A few days ago I wrote about my first tumbling steps into the world of WPF & MVVM.
Now a friend of mine – who’s been working in that very field – has challlenged me:
a) My GUI should remain responsive while the merge is being executed.
b) I should not re-evaluate the entire GUi after every single user action.
These two challenges have very real-world reasons. The user doesn’t like to have the feeling the program hung up. That’s why you’re supposed to write an UI that tells the user: “No, I did not crash, I’m just not done yet!”.
And the second one is something that’s just not noticable on small demo apps such as this one but becomes a problem with bigger GUI: The evaluation of every control after every action can cost a lot of time and performance.
Both can be summarized under the acronym UX which stands for “User eXperience”.
OK, it’s relatively easy to solve challenge a) with the Task Library that comes with .Net Framework 4.5. And even before that you would have simply used a BackgroundWorker thread.gelöst.

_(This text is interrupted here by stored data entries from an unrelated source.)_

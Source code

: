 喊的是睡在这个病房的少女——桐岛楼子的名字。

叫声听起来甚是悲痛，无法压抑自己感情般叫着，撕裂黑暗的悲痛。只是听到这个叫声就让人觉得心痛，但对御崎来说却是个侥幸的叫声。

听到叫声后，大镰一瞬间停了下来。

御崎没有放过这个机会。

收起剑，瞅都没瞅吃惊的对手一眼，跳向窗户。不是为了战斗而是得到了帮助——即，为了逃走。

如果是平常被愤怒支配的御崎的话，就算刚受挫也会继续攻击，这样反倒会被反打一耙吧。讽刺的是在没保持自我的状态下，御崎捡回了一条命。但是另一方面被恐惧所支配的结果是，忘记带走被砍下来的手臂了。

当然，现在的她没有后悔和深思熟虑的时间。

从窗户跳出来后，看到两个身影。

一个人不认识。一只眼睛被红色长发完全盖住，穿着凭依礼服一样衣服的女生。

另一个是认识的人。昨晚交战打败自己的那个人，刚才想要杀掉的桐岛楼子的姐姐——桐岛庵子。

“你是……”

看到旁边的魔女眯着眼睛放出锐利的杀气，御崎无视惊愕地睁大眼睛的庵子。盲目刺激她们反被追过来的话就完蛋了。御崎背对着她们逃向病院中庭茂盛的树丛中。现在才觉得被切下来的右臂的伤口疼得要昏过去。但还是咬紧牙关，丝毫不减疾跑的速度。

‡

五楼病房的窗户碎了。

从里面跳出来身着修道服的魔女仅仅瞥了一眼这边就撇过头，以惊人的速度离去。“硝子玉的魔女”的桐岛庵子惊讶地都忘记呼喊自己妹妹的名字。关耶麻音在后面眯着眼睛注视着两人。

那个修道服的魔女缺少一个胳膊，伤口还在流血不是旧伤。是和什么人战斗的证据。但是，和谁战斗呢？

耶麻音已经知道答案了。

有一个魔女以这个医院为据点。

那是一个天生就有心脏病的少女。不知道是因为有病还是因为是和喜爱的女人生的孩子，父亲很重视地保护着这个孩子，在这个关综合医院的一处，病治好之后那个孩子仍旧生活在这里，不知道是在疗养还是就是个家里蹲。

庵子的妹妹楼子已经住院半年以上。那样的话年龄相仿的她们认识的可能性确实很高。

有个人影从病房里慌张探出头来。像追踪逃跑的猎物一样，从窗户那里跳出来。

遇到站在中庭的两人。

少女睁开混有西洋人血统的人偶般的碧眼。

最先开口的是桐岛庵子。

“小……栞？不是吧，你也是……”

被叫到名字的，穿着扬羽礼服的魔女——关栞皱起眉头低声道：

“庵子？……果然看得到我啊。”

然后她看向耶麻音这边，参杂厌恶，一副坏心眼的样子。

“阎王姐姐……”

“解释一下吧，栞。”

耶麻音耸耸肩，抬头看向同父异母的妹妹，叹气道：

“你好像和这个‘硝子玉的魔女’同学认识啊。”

But once you moved a job into a background thread you suddenly have a problem that wasn’t there before: The user can suddenly continue to use the program and click the same button twice before the first task is completed.
Now you have to think about what the user is allowed to do while the task is still running. Fortunately, in my case that’s really simple: Nothing. The UI shall just not appear frozen while the task is working.
To deliberately prolong the running time of the task, I added a sleep of 5 seconds in the model so one can actually see something happening. Otherwise the mode stays the same in comparison to the first implementation.
In the ZIP file linked below you’ll find the code change to use a Task in MVVM_responsive.
Opposed to many other examples you’ll find on the internet, you shouldn’t use Task.Factory.StartNew() unless you have really good reasons for it. Just use Task.Run() instead. “>Here is explained why.
You also need to consider the fact that we’re now working in a multi-threaded environment. So we should carefully encapsulate our access to the UI. Thankfully we already interface’d all accesses in the previous implementation. Check out the changes in UIServicesWPF.cs.
But now for part b) of the challenge.
If you steer away from the global CommandManager you’re once again responsible to determine dependencies between controls and their values and states and to update them.
In my case the merge button shall only be active if the text boxes are filled in. I.e the state of Button.Enabled is dependent on the value of TextBox.Text.
In MVVM_NoRequery and MVVM_NoRequery_alternate I’ve shown two ways to do it.
As always, the complexity depends on how many controls are dependent on each other in how many ways.
The solution for bigger and more complex ViewModels is shown on StackOverflow.